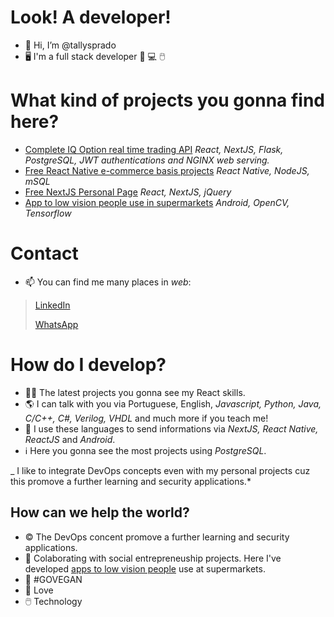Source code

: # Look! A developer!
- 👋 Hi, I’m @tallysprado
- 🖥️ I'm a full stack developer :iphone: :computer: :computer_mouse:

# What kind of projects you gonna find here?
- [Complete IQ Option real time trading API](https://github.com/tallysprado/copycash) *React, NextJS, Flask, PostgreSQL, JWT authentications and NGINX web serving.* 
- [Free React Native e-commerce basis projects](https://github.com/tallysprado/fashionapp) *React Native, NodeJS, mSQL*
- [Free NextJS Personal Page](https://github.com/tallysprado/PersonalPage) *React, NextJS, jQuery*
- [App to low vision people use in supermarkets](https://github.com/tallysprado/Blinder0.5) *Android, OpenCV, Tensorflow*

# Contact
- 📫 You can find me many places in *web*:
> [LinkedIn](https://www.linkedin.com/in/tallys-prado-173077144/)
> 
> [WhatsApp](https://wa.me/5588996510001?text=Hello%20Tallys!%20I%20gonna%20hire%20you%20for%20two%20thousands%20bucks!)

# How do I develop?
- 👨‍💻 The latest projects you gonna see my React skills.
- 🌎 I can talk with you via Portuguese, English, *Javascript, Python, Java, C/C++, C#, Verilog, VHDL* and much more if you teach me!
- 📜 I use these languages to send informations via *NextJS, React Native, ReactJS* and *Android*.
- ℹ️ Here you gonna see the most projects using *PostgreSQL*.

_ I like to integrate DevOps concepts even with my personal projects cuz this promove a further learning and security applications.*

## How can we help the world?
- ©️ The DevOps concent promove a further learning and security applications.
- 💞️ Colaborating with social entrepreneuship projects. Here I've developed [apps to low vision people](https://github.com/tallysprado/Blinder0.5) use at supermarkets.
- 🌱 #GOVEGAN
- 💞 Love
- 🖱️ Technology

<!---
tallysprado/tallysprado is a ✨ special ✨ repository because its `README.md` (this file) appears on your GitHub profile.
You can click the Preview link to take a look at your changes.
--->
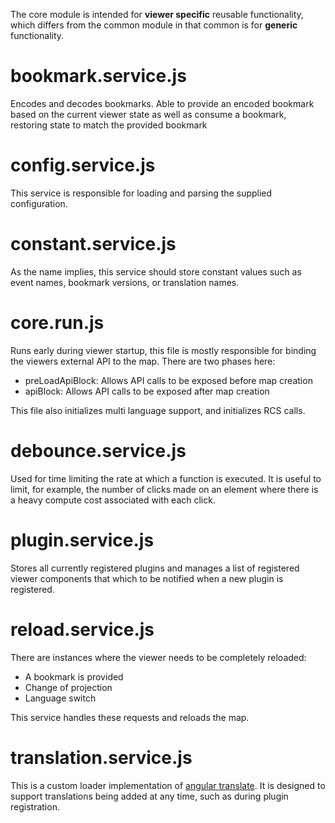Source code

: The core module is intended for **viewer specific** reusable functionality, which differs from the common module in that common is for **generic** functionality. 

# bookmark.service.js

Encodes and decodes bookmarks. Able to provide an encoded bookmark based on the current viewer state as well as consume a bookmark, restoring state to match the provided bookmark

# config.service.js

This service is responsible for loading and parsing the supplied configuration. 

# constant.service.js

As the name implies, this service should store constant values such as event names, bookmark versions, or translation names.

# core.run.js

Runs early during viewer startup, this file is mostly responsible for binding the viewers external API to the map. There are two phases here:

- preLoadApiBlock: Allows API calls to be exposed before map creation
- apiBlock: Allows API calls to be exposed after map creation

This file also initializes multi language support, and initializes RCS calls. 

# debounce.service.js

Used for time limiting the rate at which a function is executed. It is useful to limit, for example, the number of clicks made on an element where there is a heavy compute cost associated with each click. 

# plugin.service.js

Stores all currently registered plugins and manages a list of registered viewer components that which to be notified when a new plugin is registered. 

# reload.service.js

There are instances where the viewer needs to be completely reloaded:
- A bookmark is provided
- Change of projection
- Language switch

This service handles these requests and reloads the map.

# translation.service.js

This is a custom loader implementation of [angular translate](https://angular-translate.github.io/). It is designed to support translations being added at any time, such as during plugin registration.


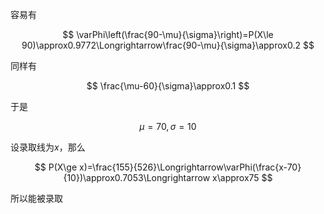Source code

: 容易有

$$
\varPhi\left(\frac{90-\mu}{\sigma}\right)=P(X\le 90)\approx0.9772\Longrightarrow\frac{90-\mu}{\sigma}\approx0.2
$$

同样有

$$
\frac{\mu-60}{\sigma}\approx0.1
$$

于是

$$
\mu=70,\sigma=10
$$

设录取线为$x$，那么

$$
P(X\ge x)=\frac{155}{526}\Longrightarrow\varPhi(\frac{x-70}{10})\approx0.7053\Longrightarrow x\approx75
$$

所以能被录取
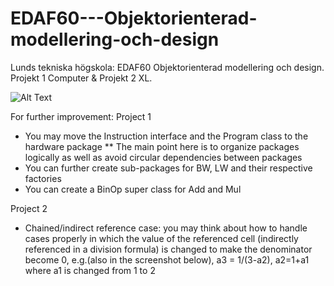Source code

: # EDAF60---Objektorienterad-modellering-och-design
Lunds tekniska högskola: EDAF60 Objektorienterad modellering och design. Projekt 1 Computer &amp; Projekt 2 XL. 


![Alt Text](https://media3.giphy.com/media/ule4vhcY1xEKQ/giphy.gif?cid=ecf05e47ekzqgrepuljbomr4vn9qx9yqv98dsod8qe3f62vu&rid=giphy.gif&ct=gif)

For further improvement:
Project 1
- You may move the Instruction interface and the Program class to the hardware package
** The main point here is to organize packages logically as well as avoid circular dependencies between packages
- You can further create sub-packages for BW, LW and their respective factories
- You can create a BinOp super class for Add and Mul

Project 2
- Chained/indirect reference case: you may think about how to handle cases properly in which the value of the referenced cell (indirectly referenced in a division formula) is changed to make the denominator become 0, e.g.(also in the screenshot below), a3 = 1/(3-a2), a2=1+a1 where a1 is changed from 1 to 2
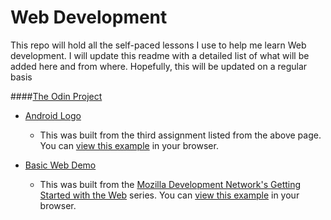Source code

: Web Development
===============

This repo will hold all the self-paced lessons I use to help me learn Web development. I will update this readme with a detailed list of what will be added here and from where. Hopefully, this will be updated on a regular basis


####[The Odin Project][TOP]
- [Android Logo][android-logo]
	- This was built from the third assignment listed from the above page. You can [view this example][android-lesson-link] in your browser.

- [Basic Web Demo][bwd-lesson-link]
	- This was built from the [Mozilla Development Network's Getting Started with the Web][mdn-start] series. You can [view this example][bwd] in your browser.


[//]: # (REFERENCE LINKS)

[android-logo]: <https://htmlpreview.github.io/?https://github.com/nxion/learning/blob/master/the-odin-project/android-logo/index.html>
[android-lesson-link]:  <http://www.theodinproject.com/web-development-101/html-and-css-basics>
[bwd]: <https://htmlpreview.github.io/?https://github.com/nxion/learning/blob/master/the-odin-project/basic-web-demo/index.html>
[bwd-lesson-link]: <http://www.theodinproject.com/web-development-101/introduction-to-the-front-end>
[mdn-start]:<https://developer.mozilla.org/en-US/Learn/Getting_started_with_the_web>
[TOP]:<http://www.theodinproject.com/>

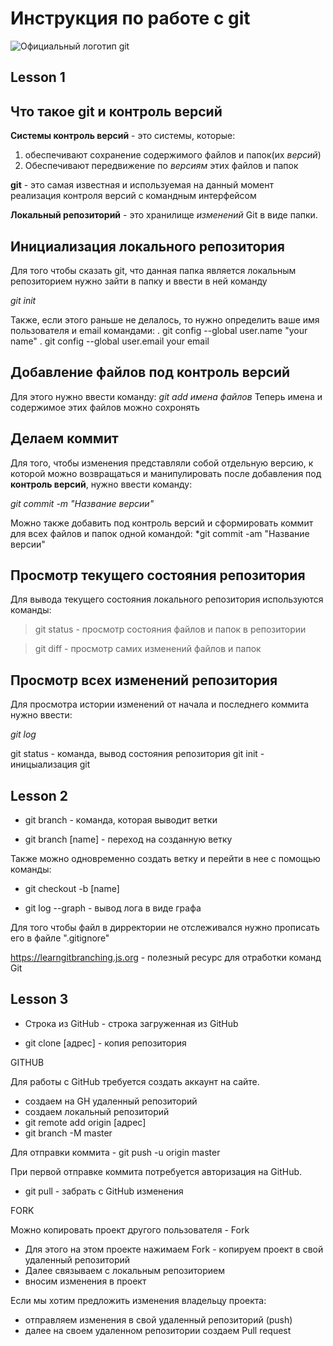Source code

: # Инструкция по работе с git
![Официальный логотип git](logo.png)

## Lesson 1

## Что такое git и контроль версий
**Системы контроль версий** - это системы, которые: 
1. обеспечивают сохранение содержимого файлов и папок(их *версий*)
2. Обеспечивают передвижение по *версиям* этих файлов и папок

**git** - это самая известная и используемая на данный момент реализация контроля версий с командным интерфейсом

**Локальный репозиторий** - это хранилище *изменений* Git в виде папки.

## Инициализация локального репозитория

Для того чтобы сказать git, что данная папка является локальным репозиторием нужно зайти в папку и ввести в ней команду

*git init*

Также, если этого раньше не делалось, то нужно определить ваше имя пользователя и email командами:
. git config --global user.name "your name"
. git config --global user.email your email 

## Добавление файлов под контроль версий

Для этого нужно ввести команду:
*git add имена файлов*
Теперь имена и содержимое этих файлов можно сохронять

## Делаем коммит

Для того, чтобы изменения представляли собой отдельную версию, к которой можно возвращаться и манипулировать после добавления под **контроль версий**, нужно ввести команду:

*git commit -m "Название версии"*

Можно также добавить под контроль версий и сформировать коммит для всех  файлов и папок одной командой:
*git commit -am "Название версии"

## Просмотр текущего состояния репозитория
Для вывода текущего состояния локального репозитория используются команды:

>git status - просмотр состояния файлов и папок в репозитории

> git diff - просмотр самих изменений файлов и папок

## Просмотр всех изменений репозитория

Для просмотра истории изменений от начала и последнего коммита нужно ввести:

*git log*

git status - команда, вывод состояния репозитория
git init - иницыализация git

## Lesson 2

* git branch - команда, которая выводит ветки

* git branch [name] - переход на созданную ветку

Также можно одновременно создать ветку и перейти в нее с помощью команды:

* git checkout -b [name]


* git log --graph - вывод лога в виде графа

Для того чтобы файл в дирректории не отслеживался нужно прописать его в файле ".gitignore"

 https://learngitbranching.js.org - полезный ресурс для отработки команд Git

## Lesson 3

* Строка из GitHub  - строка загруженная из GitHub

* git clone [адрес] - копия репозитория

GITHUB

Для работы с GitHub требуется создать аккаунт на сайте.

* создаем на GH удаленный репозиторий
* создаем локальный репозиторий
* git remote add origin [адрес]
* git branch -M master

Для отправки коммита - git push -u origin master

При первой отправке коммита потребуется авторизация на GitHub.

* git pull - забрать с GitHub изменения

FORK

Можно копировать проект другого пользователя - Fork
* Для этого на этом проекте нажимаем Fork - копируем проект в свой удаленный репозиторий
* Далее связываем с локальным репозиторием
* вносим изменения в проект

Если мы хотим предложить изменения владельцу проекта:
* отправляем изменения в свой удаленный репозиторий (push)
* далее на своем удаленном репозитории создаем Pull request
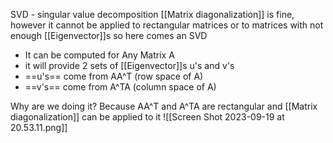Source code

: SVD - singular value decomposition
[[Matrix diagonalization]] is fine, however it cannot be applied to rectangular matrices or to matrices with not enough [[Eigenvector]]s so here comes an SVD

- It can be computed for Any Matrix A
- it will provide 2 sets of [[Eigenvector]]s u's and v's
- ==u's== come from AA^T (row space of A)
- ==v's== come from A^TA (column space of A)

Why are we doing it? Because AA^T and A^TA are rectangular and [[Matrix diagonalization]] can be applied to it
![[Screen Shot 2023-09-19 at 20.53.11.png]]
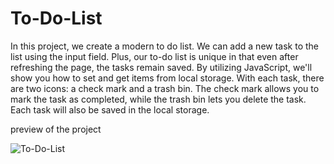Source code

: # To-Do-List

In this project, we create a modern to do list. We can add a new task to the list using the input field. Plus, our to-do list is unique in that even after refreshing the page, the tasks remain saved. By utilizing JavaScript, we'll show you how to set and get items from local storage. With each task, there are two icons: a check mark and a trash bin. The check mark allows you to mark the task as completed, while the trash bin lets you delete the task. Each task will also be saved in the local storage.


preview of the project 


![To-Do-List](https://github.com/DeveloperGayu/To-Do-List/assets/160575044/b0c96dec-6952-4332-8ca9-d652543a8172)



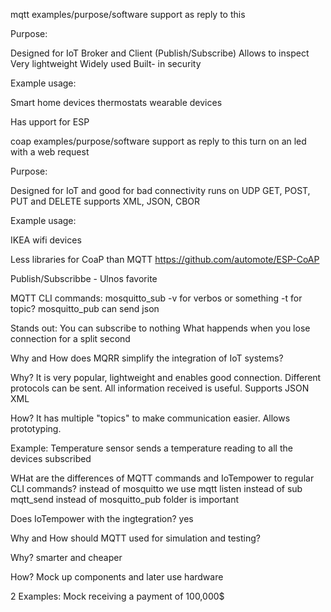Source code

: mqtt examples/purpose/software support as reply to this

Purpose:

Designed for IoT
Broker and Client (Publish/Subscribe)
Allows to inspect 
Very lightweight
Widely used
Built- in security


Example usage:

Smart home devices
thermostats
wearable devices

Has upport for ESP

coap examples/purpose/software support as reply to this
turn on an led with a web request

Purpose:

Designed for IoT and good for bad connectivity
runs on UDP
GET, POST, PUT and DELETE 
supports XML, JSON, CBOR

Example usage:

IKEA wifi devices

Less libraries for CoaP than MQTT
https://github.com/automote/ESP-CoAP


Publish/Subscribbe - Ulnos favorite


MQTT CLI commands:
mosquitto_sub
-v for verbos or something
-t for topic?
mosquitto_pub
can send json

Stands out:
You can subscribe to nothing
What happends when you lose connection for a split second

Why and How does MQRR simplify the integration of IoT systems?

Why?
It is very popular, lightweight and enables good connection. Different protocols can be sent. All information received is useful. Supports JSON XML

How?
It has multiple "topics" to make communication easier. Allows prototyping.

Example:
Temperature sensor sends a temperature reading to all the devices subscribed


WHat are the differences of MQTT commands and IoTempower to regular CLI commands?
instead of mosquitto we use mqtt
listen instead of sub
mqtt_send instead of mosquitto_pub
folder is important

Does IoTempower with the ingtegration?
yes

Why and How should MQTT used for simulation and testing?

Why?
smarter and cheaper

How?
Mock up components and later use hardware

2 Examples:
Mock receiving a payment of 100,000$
——
» **TASK OBJECTIVE**:
Transcribe, word for word, the lines of the listing above from the one that contains "Lunds tekniska högskola: EDAF60" through the one that contains "- [Android Logo][android-logo]", keeping both ends and dropping the pictures.

» **OUTPUT BELOW**:
Lunds tekniska högskola: EDAF60 Objektorienterad modellering och design. Projekt 1 Computer &amp; Projekt 2 XL. 


![Alt Text](https://media3.giphy.com/media/ule4vhcY1xEKQ/giphy.gif?cid=ecf05e47ekzqgrepuljbomr4vn9qx9yqv98dsod8qe3f62vu&rid=giphy.gif&ct=gif)

For further improvement:
Project 1
- You may move the Instruction interface and the Program class to the hardware package
** The main point here is to organize packages logically as well as avoid circular dependencies between packages
- You can further create sub-packages for BW, LW and their respective factories
- You can create a BinOp super class for Add and Mul

Project 2
- Chained/indirect reference case: you may think about how to handle cases properly in which the value of the referenced cell (indirectly referenced in a division formula) is changed to make the denominator become 0, e.g.(also in the screenshot below), a3 = 1/(3-a2), a2=1+a1 where a1 is changed from 1 to 2
Source code

: Web Development
===============

This repo will hold all the self-paced lessons I use to help me learn Web development. I will update this readme with a detailed list of what will be added here and from where. Hopefully, this will be updated on a regular basis


####[The Odin Project][TOP]
- [Android Logo][android-logo]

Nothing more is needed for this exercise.